▶ **The problem**
Could you report every line of the listing below that holds the word "htbp"?

▶ **Records for the exercise**
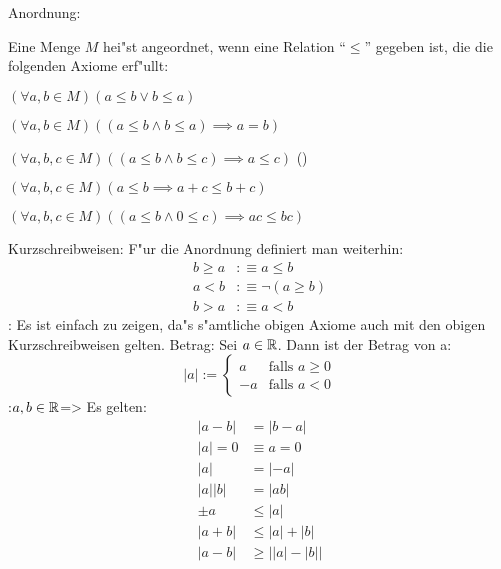  Anordnung:{
  Eine Menge $M$ hei"st angeordnet, wenn eine Relation ``$\le$'' gegeben
  ist, die die folgenden Axiome erf"ullt:
  \begin{stmts}
    \item $(\forall a,b \in M)(a \le b \lor b \le a)$
    \item $(\forall a,b \in M)((a \le b \land b \le a) \implies a=b)$ 
    \item $(\forall a,b,c \in M)((a \le b \land b \le c) \implies a \le c)$ 
      ()
    \item $(\forall a,b,c \in M)(a \le b \implies a+c \le b+c)$ 
    \item $(\forall a,b,c \in M)((a \le b \land 0 \le c) \implies ac \le bc)$ 
    \end{stmts}
  }
 Kurzschreibweisen:{
  F"ur die Anordnung definiert man weiterhin:
  \begin{align*}
    b \ge a &:\equiv a \le b \\
    a < b   &:\equiv \neg(a \ge b) \\
    b > a   &:\equiv a < b
    \end{align*}
  }
\remark:{
  Es ist einfach zu zeigen, da"s s"amtliche obigen Axiome auch mit den
  obigen Kurzschreibweisen gelten.
  }
 Betrag:{
  Sei $a \in\mathbb R$. Dann ist der Betrag von a:
  \[ |a|:=
    \begin{cases}
      a  & \text{falls $a \ge 0$} \\ 
      -a & \text{falls $a<0$}
    \end{cases}
  \]
}
\lessertheorem:$a,b \in\mathbb R$=>{
  Es gelten:
  \begin{align*}
    |a-b| &= |b-a| \\
    |a|=0 &\equiv a=0 \\
    |a|   &= |-a| \\
    |a||b| &= |ab| \\
    \pm a &\le |a| \\
    |a+b| &\le |a| + |b| \tag{Dreiecksungleichung} \\
    |a-b| &\ge \left| |a|-|b| \right|
    \end{align*}
  }
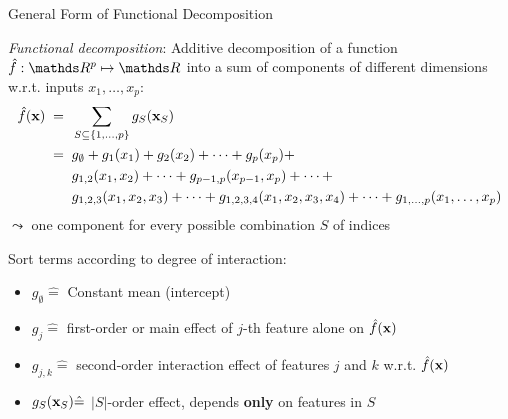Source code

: \documentclass[10pt,compress,t,notes=noshow, xcolor=table]{beamer}
\newcommand{\open}{}
\newcommand{\close}{}
\begin{document}
\begin{frame}{General Form of Functional Decomposition
}


\begin{definition}
\textit{Functional decomposition}: Additive decomposition of a function $\fh: \R^p \mapsto \R$ into a sum of components of different dimensions w.r.t. inputs $x_1, \ldots, x_p$: 
\begin{equation*}
\begin{split}
\fh(\xv)
\; = \; \; & \sum_{S \subseteq \{1,\ldots,p\}} g_{S}(\xv_S) \\
\; = \; \; & g_{\open \emptyset \close} +
g_{\open 1 \close}(x_1) + g_{\open 2 \close}(x_2) + \dots + g_{\open p \close}(x_p) + \\
& g_{\open 1, 2 \close}(x_1, x_2) + \dots + g_{\open p-1, p \close}(x_{p-1}, x_p) + \dots + \\
& g_{\open 1, 2, 3 \close}(x_1, x_2, x_3) + \dots +
g_{\open 1, 2, 3, 4 \close}(x_1, x_2, x_3, x_4) + \dots +
g_{\open 1,\ldots,p \close}(x_1, \ldots, x_p)
\end{split}    
\end{equation*}
$\leadsto$ one component for every possible combination $S$ of indices
\end{definition}
Sort terms according to degree of interaction:
\begin{itemize}
\item $g_{\open \emptyset \close} \hat = $ Constant mean (intercept) %
\item $g_{\open j \close} \hat = $ first-order or main effect of $j$-th feature alone on $\hat{f}(\mathbf{x})$
\item $g_{\open j, k \close} \hat = $ second-order interaction effect of features $j$ and $k$ w.r.t. $\hat{f}(\mathbf{x})$%
\item $g_{S}(\mathbf{x}_S) \hat = $ $|S|$-order effect, depends \textbf{only} on features in $S$ %
\end{itemize}
\lz
\end{frame}
\end{document}

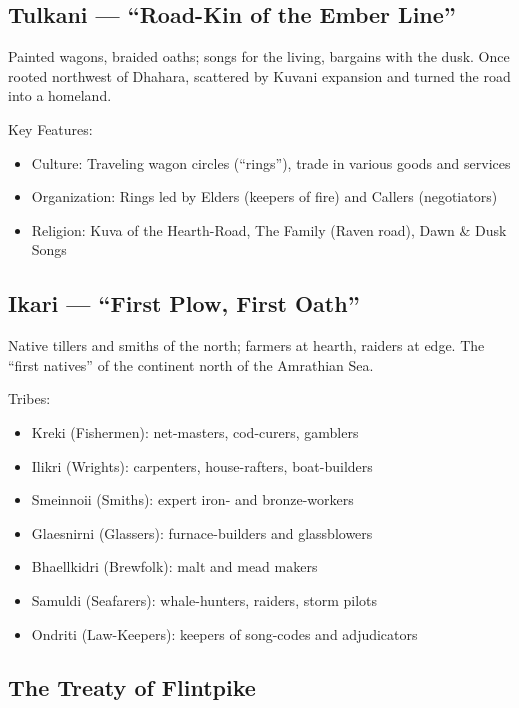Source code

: \subsection{Tulkani --- ``Road-Kin of the Ember Line''}
\label{sec:tulkani}

Painted wagons, braided oaths; songs for the living, bargains with the dusk. Once rooted northwest of Dhahara, scattered by Kuvani expansion and turned the road into a homeland.

Key Features:
\begin{itemize}
    \item Culture: Traveling wagon circles (``rings''), trade in various goods and services
    \item Organization: Rings led by Elders (keepers of fire) and Callers (negotiators)
    \item Religion: Kuva of the Hearth-Road, The Family (Raven road), Dawn \& Dusk Songs
\end{itemize}

\subsection{Ikari --- ``First Plow, First Oath''}
\label{sec:ikari}

Native tillers and smiths of the north; farmers at hearth, raiders at edge. The ``first natives'' of the continent north of the Amrathian Sea.

Tribes:
\begin{itemize}
    \item Kreki (Fishermen): net-masters, cod-curers, gamblers
    \item Ilikri (Wrights): carpenters, house-rafters, boat-builders
    \item Smeinnoii (Smiths): expert iron- and bronze-workers
    \item Glaesnirni (Glassers): furnace-builders and glassblowers
    \item Bhaellkidri (Brewfolk): malt and mead makers
    \item Samuldi (Seafarers): whale-hunters, raiders, storm pilots
    \item Ondriti (Law-Keepers): keepers of song-codes and adjudicators
\end{itemize}

\subsection{The Treaty of Flintpike}
\label{sec:flintpike}

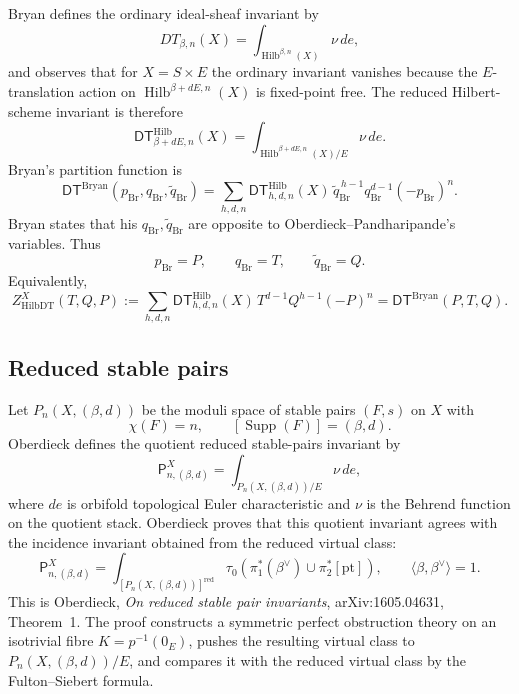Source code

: Bryan defines the ordinary ideal-sheaf invariant by
\begin{equation}
\label{eq:rdtpt-bryan-ordinary}
DT_{\beta,n}(X)
=
\int_{\operatorname{Hilb}^{\beta,n}(X)}\nu\,de,
\end{equation}
and observes that for \(X=S\times E\) the ordinary invariant vanishes
because the \(E\)-translation action on
\(\operatorname{Hilb}^{\beta+dE,n}(X)\) is fixed-point free.  The reduced
Hilbert-scheme invariant is therefore
\begin{equation}
\label{eq:rdtpt-bryan-reduced}
\mathsf{DT}^{\mathrm{Hilb}}_{\beta+dE,n}(X)
=
\int_{\operatorname{Hilb}^{\beta+dE,n}(X)/E}\nu\,de.
\end{equation}
Bryan's partition function is
\begin{equation}
\label{eq:rdtpt-bryan-series}
\mathsf{DT}^{\mathrm{Bryan}}(p_{\mathrm{Br}},q_{\mathrm{Br}},
\widetilde q_{\mathrm{Br}})
=
\sum_{h,d,n}
\mathsf{DT}^{\mathrm{Hilb}}_{h,d,n}(X)\,
\widetilde q_{\mathrm{Br}}^{\,h-1}
q_{\mathrm{Br}}^{d-1}(-p_{\mathrm{Br}})^n.
\end{equation}
Bryan states that his \(q_{\mathrm{Br}},\widetilde q_{\mathrm{Br}}\)
are opposite to Oberdieck--Pandharipande's variables.  Thus
\begin{equation}
\label{eq:rdtpt-bryan-map}
p_{\mathrm{Br}}=P,\qquad
q_{\mathrm{Br}}=T,\qquad
\widetilde q_{\mathrm{Br}}=Q.
\end{equation}
Equivalently,
\begin{equation}
\label{eq:rdtpt-hilbdt-series}
Z^X_{\mathrm{HilbDT}}(T,Q,P)
:=
\sum_{h,d,n}
\mathsf{DT}^{\mathrm{Hilb}}_{h,d,n}(X)\,
T^{d-1}Q^{h-1}(-P)^n
=
\mathsf{DT}^{\mathrm{Bryan}}(P,T,Q).
\end{equation}

\subsection{Reduced stable pairs}

Let \(P_n(X,(\beta,d))\) be the moduli space of stable pairs
\((F,s)\) on \(X\) with
\[
\chi(F)=n,\qquad [\operatorname{Supp}(F)]=(\beta,d).
\]
Oberdieck defines the quotient reduced stable-pairs invariant by
\begin{equation}
\label{eq:rdtpt-pt-quotient}
\mathsf P^X_{n,(\beta,d)}
=
\int_{P_n(X,(\beta,d))/E}\nu\,de,
\end{equation}
where \(de\) is orbifold topological Euler characteristic and \(\nu\)
is the Behrend function on the quotient stack.  Oberdieck proves that
this quotient invariant agrees with the incidence invariant obtained
from the reduced virtual class:
\begin{equation}
\label{eq:rdtpt-pt-incidence}
\mathsf P^X_{n,(\beta,d)}
=
\int_{[P_n(X,(\beta,d))]^{\mathrm{red}}}
\tau_0\!\left(\pi_1^*(\beta^\vee)\cup\pi_2^*[\mathrm{pt}]\right),
\qquad
\langle\beta,\beta^\vee\rangle=1.
\end{equation}
This is Oberdieck, \emph{On reduced stable pair invariants},
arXiv:1605.04631, Theorem~1.  The proof constructs a symmetric perfect
obstruction theory on an isotrivial fibre \(K=p^{-1}(0_E)\), pushes the
resulting virtual class to \(P_n(X,(\beta,d))/E\), and compares it with
the reduced virtual class by the Fulton--Siebert formula.

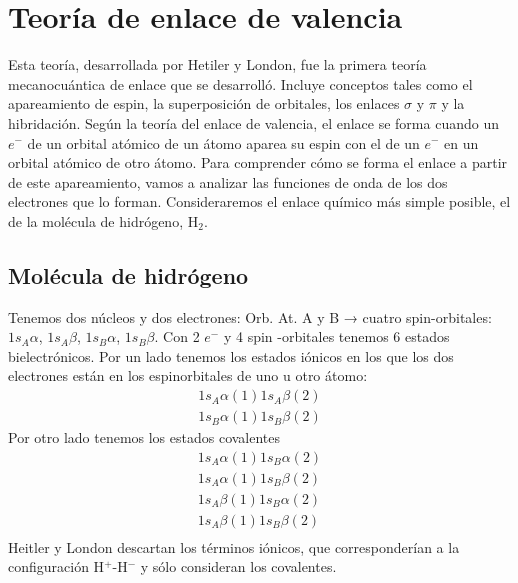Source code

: \section{Teoría de enlace de valencia}
Esta teoría, desarrollada por Hetiler y London, fue la primera teoría mecanocuántica de enlace que se desarrolló. Incluye conceptos tales como el apareamiento de espin, la superposición de orbitales, los enlaces $\sigma$ y $\pi$ y la hibridación.
Según la teoría del enlace de valencia, el enlace se forma cuando un $e^-$ de un orbital atómico de un átomo aparea su espin con el de un $e^-$ en un orbital atómico de otro átomo.
Para comprender cómo se forma el enlace a partir de este apareamiento, vamos a analizar las funciones de onda de los dos electrones que lo forman.
Consideraremos el enlace químico más simple posible, el de la molécula de hidrógeno, H$_2$.

\subsection{Molécula de hidrógeno}
Tenemos dos núcleos y dos electrones: 
Orb. At. A y B → cuatro spin-orbitales: $1s_A\alpha$, $1s_A \beta$, $1s_B \alpha$, $1s_B \beta$.
Con 2 $e^-$ y 4 spin -orbitales  tenemos 6 estados bielectrónicos. Por un lado tenemos los estados iónicos en
los que los dos electrones están en los espinorbitales de uno u otro átomo:
\begin{equation*}
\begin{split}
    1s_A\alpha(1)1s_A\beta(2)\\
    1s_B\alpha(1)1s_B\beta(2)
\end{split}
\end{equation*}
Por otro lado tenemos los estados covalentes 
\begin{equation*}
\begin{split}
    1s_A\alpha(1)1s_B\alpha(2)\\
    1s_A\alpha(1)1s_B\beta(2)\\
    1s_A\beta(1)1s_B\alpha(2)\\
    1s_A\beta(1)1s_B\beta(2)\\
\end{split}
\end{equation*}
Heitler y London descartan los términos iónicos, que
corresponderían a
la configuración H$^+$-H$^-$ y sólo 
consideran los covalentes.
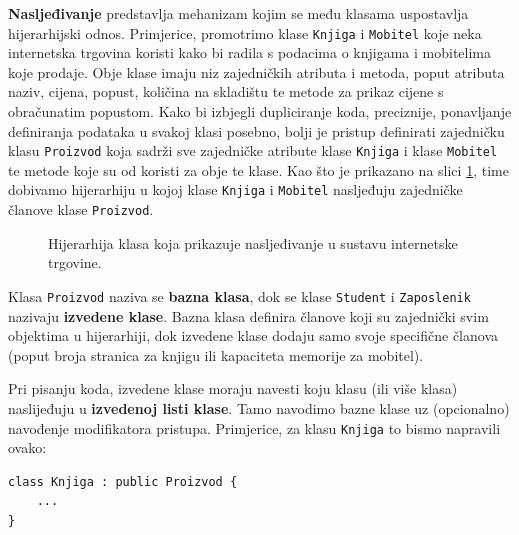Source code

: \textbf{Nasljeđivanje} predstavlja mehanizam kojim se među klasama uspostavlja hijerarhijski odnos. 
Primjerice, promotrimo klase 
\texttt{Knjiga} i \texttt{Mobitel}
koje neka internetska trgovina koristi kako bi radila s podacima o 
knjigama i mobitelima koje prodaje.
Obje klase imaju niz zajedničkih atributa i metoda, 
poput atributa naziv, cijena, popust, količina na skladištu
te metode za prikaz cijene s obračunatim popustom.
Kako bi izbjegli dupliciranje koda, preciznije,
ponavljanje definiranja podataka u svakoj klasi posebno,
bolji je pristup definirati zajedničku klasu \texttt{Proizvod}
koja sadrži sve zajedničke atribute klase \texttt{Knjiga}
i klase \texttt{Mobitel}
te metode koje su od koristi za obje te klase.
Kao što je prikazano na slici \ref{fig:hijerarhija_proizvoda}, time dobivamo
hijerarhiju u kojoj klase
\texttt{Knjiga} i \texttt{Mobitel} nasljeđuju zajedničke članove klase
\texttt{Proizvod}.
\medskip

\begin{figure}[htbp]
\centering
{}
\caption{Hijerarhija klasa koja prikazuje nasljeđivanje u sustavu internetske trgovine.}
\label{fig:hijerarhija_proizvoda}
\end{figure}

Klasa \texttt{Proizvod} naziva se \textbf{bazna klasa}, dok se klase 
\texttt{Student} i \texttt{Zaposlenik} nazivaju 
\textbf{izvedene klase}. 
Bazna klasa definira članove koji su zajednički svim objektima u hijerarhiji, dok izvedene klase dodaju samo svoje specifične članova
(poput broja stranica za knjigu ili kapaciteta memorije za mobitel).
\medskip

Pri pisanju koda, izvedene klase moraju navesti koju klasu (ili više klasa)
naslijeđuju u \textbf{izvedenoj listi klase}.
Tamo navodimo bazne klase uz (opcionalno) navođenje modifikatora pristupa.
Primjerice, za klasu \texttt{Knjiga}
to bismo napravili ovako:
\begin{verbatim}
class Knjiga : public Proizvod {
    ...
}
\end{verbatim}

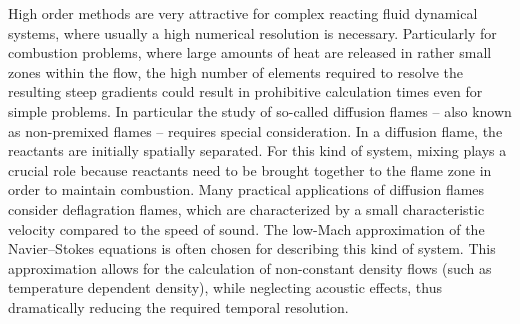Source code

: High order methods are very attractive for complex reacting fluid dynamical systems, where usually a high numerical resolution is necessary. Particularly for combustion problems, where large amounts of heat are released in rather small zones within the flow, the high number of elements required to resolve the resulting steep gradients could result in prohibitive calculation times even for simple problems. In particular the study of so-called diffusion flames -- also known as non-premixed flames -- requires special consideration. In a diffusion flame, the reactants are initially spatially separated. For this kind of system, mixing plays a crucial role because reactants need to be brought together to the flame zone in order to maintain combustion. Many practical applications of diffusion flames consider deflagration flames, \textcite{poinsotTheoreticalNumericalCombustion2005} which are characterized by a small characteristic velocity compared to the speed of sound. The low-Mach approximation of the Navier--Stokes equations is often chosen for describing this kind of system. This approximation allows for the calculation of non-constant density flows (such as temperature dependent density), while neglecting acoustic effects, thus dramatically reducing the required temporal resolution. \textcite{mullerLowMachNumberAsymptoticsNavierStokes1998}

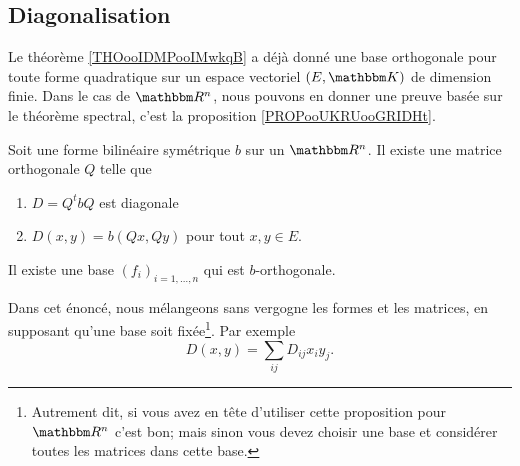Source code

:   \subsection{Diagonalisation}
  
Le théorème \ref{THOooIDMPooIMwkqB} a déjà donné une base orthogonale pour toute forme quadratique sur un espace vectoriel \( (E,\eK)\) de dimension finie. Dans le cas de \( \eR^n\), nous pouvons en donner une preuve basée sur le théorème spectral, c'est la proposition \ref{PROPooUKRUooGRIDHt}.

\begin{proposition}     \label{PROPooUKRUooGRIDHt}
    Soit une forme bilinéaire symétrique \( b\) sur un \( \eR^n\). Il existe une matrice orthogonale \( Q\) telle que 
      \begin{enumerate}
          \item
              \( D=Q^tbQ\) est diagonale
          \item
              \( D(x,y)=b(Qx,Qy)\) pour tout \( x,y\in E\).
      \end{enumerate}
    Il existe une base \( (f_i)_{i=1,\ldots, n}\) qui est \( b\)-orthogonale.
\end{proposition}

      Dans cet énoncé, nous mélangeons sans vergogne les formes et les matrices, en supposant qu'une base soit fixée\footnote{Autrement dit, si vous avez en tête d'utiliser cette proposition pour \( \eR^n\) c'est bon; mais sinon vous devez choisir une base et considérer toutes les matrices dans cette base.}. Par exemple
    \begin{equation}
        D(x,y)=\sum_{ij}D_{ij}x_iy_j.
    \end{equation}


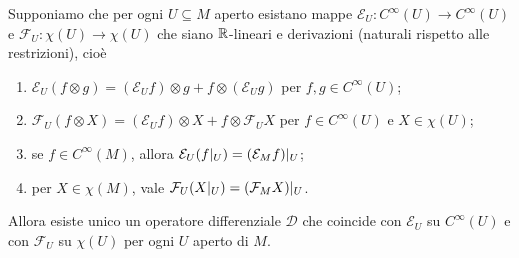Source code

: \begin{theorem} \label{thm:EsistenzaOperatoriDifferenziali}
	Supponiamo che per ogni $U\subseteq M$ aperto esistano mappe $\mathcal E_U : C^\infty(U) \to C^\infty(U)$ e $\mathcal F_U : \chi(U) \to \chi(U)$ che siano $\mathbb R$-lineari e derivazioni (naturali rispetto alle restrizioni), cioè
	\begin{enumerate}
		\item $\mathcal E_U(f\otimes g) = (\mathcal E_U f) \otimes g + f \otimes (\mathcal E_U g)$ per $f,g\in C^\infty(U)$; \label{eod:LeibnitzPerE}
		\item $\mathcal F_U(f\otimes X) = (\mathcal E_U f) \otimes X + f\otimes \mathcal F_U X$ per $f\in C^\infty(U)$ e $X\in\chi(U)$; \label{eod:LeibnitzPerF}
		\item se $f\in C^\infty(M)$, allora $\mathcal E_U(f|_ U) = (\mathcal E_M f)|_ U$; \label{eod:LocalitaPerE}
		\item per $X\in\chi(M)$, vale $\mathcal F_U(X|_ U) = (\mathcal F_M X)|_ U$. \label{eod:LocalitaPerF}
	\end{enumerate}
	Allora esiste unico un operatore differenziale $\mathcal D$ che coincide con $\mathcal E_U$ su $C^\infty(U)$ e con $\mathcal F_U$ su $\chi(U)$ per ogni $U$ aperto di $M$.

\end{theorem}


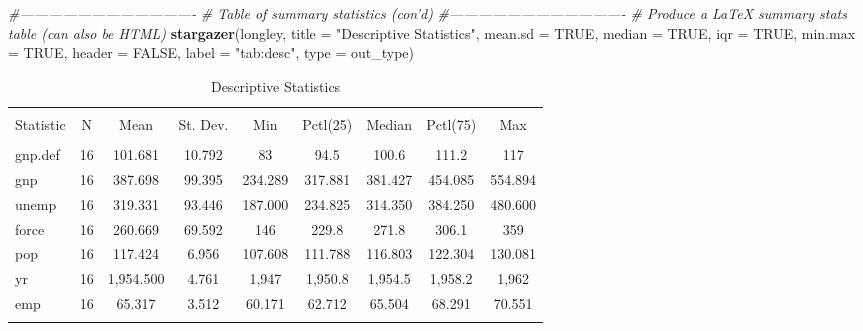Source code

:\documentclass[11pt,]{article}
\newenvironment{Shaded}{\begin{snugshade}}{\end{snugshade}}
\newcommand{\KeywordTok}[1]{\textcolor[rgb]{0.13,0.29,0.53}{\textbf{#1}}}
\newcommand{\DataTypeTok}[1]{\textcolor[rgb]{0.13,0.29,0.53}{#1}}
\newcommand{\StringTok}[1]{\textcolor[rgb]{0.31,0.60,0.02}{#1}}
\newcommand{\CommentTok}[1]{\textcolor[rgb]{0.56,0.35,0.01}{\textit{#1}}}
\newcommand{\OtherTok}[1]{\textcolor[rgb]{0.56,0.35,0.01}{#1}}
\newcommand{\NormalTok}[1]{#1}
\begin{document}
\begin{Shaded}
\begin{Highlighting}[]
\CommentTok{#-------------------------------------}
\CommentTok{# Table of summary statistics (con'd)}
\CommentTok{#-------------------------------------}
  \CommentTok{# Produce a LaTeX summary stats table (can also be HTML)}
  \KeywordTok{stargazer}\NormalTok{(longley, }
            \DataTypeTok{title =} \StringTok{"Descriptive Statistics"}\NormalTok{,}
      \DataTypeTok{mean.sd =} \OtherTok{TRUE}\NormalTok{, }\DataTypeTok{median =} \OtherTok{TRUE}\NormalTok{, }\DataTypeTok{iqr =} \OtherTok{TRUE}\NormalTok{, }\DataTypeTok{min.max =} \OtherTok{TRUE}\NormalTok{,}
      \DataTypeTok{header =} \OtherTok{FALSE}\NormalTok{, }\DataTypeTok{label =} \StringTok{"tab:desc"}\NormalTok{, }\DataTypeTok{type =}\NormalTok{ out_type)}
\end{Highlighting}
\end{Shaded}

\begin{table}[!htbp] \centering 
  \caption{Descriptive Statistics} 
  \label{tab:desc} 
\begin{tabular}{@{\extracolsep{5pt}}lcccccccc} 
\\[-1.8ex]\hline 
\hline \\[-1.8ex] 
Statistic & \multicolumn{1}{c}{N} & \multicolumn{1}{c}{Mean} & \multicolumn{1}{c}{St. Dev.} & \multicolumn{1}{c}{Min} & \multicolumn{1}{c}{Pctl(25)} & \multicolumn{1}{c}{Median} & \multicolumn{1}{c}{Pctl(75)} & \multicolumn{1}{c}{Max} \\ 
\hline \\[-1.8ex] 
gnp.def & 16 & 101.681 & 10.792 & 83 & 94.5 & 100.6 & 111.2 & 117 \\ 
gnp & 16 & 387.698 & 99.395 & 234.289 & 317.881 & 381.427 & 454.085 & 554.894 \\ 
unemp & 16 & 319.331 & 93.446 & 187.000 & 234.825 & 314.350 & 384.250 & 480.600 \\ 
force & 16 & 260.669 & 69.592 & 146 & 229.8 & 271.8 & 306.1 & 359 \\ 
pop & 16 & 117.424 & 6.956 & 107.608 & 111.788 & 116.803 & 122.304 & 130.081 \\ 
yr & 16 & 1,954.500 & 4.761 & 1,947 & 1,950.8 & 1,954.5 & 1,958.2 & 1,962 \\ 
emp & 16 & 65.317 & 3.512 & 60.171 & 62.712 & 65.504 & 68.291 & 70.551 \\ 
\hline \\[-1.8ex] 
\end{tabular} 
\end{table}
\end{document}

▶ **Written answer**
\begin{figure}[htbp]
\begin{table}[!htbp] \centering 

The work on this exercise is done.